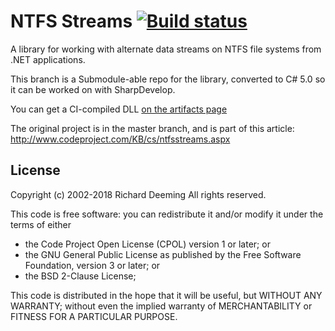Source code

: # NTFS Streams [![Build status](https://ci.appveyor.com/api/projects/status/ou84yb1e4b4xoty7/branch/c%23-submodule?svg=true)](https://ci.appveyor.com/project/Walkman100/ntfs-streams/branch/c%23-submodule)

A library for working with alternate data streams on NTFS file systems from .NET applications.

This branch is a Submodule-able repo for the library, converted to C# 5.0 so it can be worked on with SharpDevelop.

You can get a CI-compiled DLL [on the artifacts page](https://ci.appveyor.com/project/Walkman100/ntfs-streams/branch/c%23-submodule/artifacts)

The original project is in the master branch, and is part of this article: http://www.codeproject.com/KB/cs/ntfsstreams.aspx

## License

Copyright (c) 2002-2018 Richard Deeming
All rights reserved.

This code is free software: you can redistribute it and/or modify it under the terms of either

* the Code Project Open License (CPOL) version 1 or later; or
* the GNU General Public License as published by the Free Software Foundation, version 3 or later; or
* the BSD 2-Clause License;

This code is distributed in the hope that it will be useful, but WITHOUT ANY WARRANTY; 
without even the implied warranty of MERCHANTABILITY or FITNESS FOR A PARTICULAR PURPOSE.

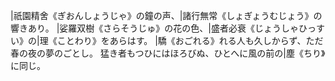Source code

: |祇園精舍《ぎおんしょうじゃ》の鐘の声、|諸行無常《しょぎょうむじょう》の響きあり。
|娑羅双樹《さらそうじゅ》の花の色、|盛者必衰《じょうしゃひっすい》の|理《ことわり》をあらはす。
|驕《おごれる》れる人も久しからず、ただ春の夜の夢のごとし。
猛き者もつひにはほろびぬ、ひとへに風の前の|塵《ちり》に同じ。
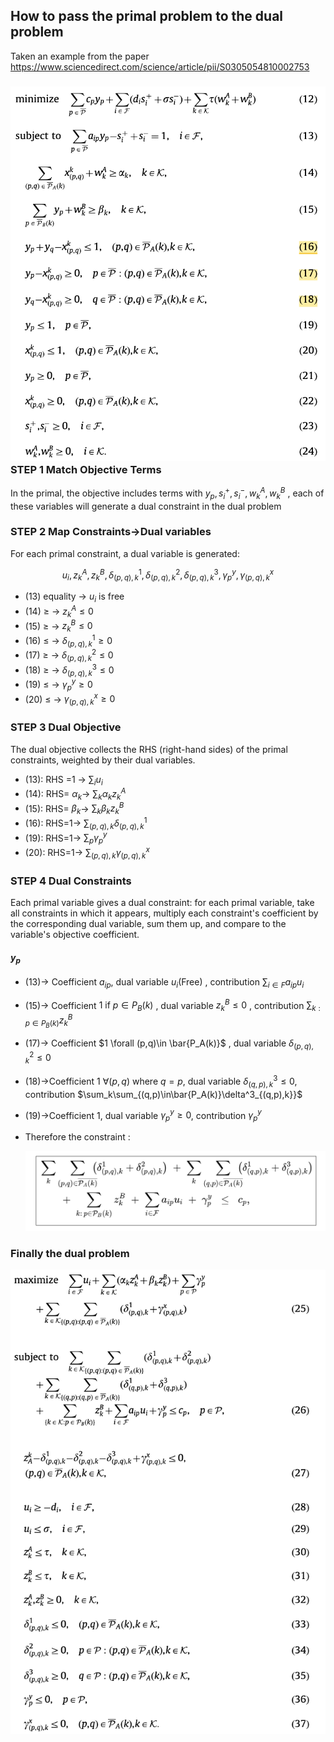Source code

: ## How to pass the primal problem to the dual problem

Taken an example from the paper https://www.sciencedirect.com/science/article/pii/S0305054810002753



### ![fig_primal_primal_dual](./fig/fig_primal_primal_dual.png)STEP 1 Match Objective Terms

In the primal, the objective includes terms with $y_p, s^+_i, s^-_i, w^A_k, w^B_k$ , each of these variables will generate a dual constraint in the dual problem

### STEP 2 Map Constraints->Dual variables

For each primal constraint, a dual variable is generated:

$$u_i, z^A_k,z^B_k,\delta^1_{(p,q),k},\delta^2_{(p,q),k}, \delta^3_{(p,q),k},\gamma^y_p,\gamma^x_{(p,q),k}$$

- (13) equality -> $u_i$ is free
- (14) $\geq$  -> $z^A_k\leq0$
- (15) $\geq$ -> $z^B_k\leq0$ 
- (16) $\leq$  -> $\delta^1_{(p,q),k}\geq0$
- (17) $\geq$  -> $\delta^2_{(p,q),k}\leq0$
- (18) $\geq$  -> $\delta^3_{(p,q),k}\leq0$
- (19) $\leq$ -> $\gamma^y_p\geq 0$
- (20) $\leq$ -> $\gamma^x_{(p,q),k}\geq 0$

### STEP 3 Dual Objective

The dual objective collects the RHS (right-hand sides) of the primal constraints, weighted by their dual variables.

- (13): RHS =1 -> $\sum_iu_i$
- (14): RHS= $\alpha_k$->  $\sum_k\alpha_kz^A_k$ 
- (15): RHS= $\beta_k$-> $\sum_k\beta_kz^B_k$
- (16): RHS=1-> $\sum_{(p,q),k}\delta^1_{(p,q),k}$ 
- (19): RHS=1-> $\sum_p \gamma^y_p$
- (20): RHS=1-> $\sum_{(p,q),k}\gamma^x_{(p,q),k}$

### STEP 4 Dual Constraints

Each primal variable gives a dual constraint: for each primal variable, take all constraints in which it appears, multiply each constraint's coefficient by the corresponding dual variable, sum them up, and compare to the variable's objective coefficient.

#### $y_p$  

- (13)-> Coefficient $a_{ip}$, dual variable $u_i$(Free) , contribution $\sum_{i\in F}a_{ip}u_i$ 

- (15)-> Coefficient $1 \text{ if } p \in P_B(k)$ , dual variable $z^B_k\leq0$ , contribution $\sum_{k:p\in P_B(k)}z^B_k$ 

- (17)-> Coefficient  $1 \forall (p,q)\in \bar{P_A(k)}$ , dual variable $\delta^2_{(p,q),k}\leq0$ 

- (18)->Coefficient  1 $\forall (p,q) \text{ where } q=p$, dual variable $\delta^3_{(q,p),k}\leq0$, contribution $\sum_k\sum_{(q,p)\in\bar{P_A(k)}\delta^3_{(q,p),k}}$ 

- (19)->Coefficient 1, dual variable $\gamma^y_p \geq0$, contribution  $\gamma^y_p$ 

- Therefore the constraint :

  ![fig_con23_primal_dual](./fig/fig_con23_primal_dual.png)

### Finally the dual problem 

![fig_dual_primal_dual](./fig/fig_dual_primal_dual.png)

········

▶ What to do
Show all lines in the entries above where the word "will" appears.

▶ Written answer
This code is distributed in the hope that it will be useful, but WITHOUT ANY WARRANTY; 
In the primal, the objective includes terms with $y_p, s^+_i, s^-_i, w^A_k, w^B_k$ , each of these variables will generate a dual constraint in the dual problem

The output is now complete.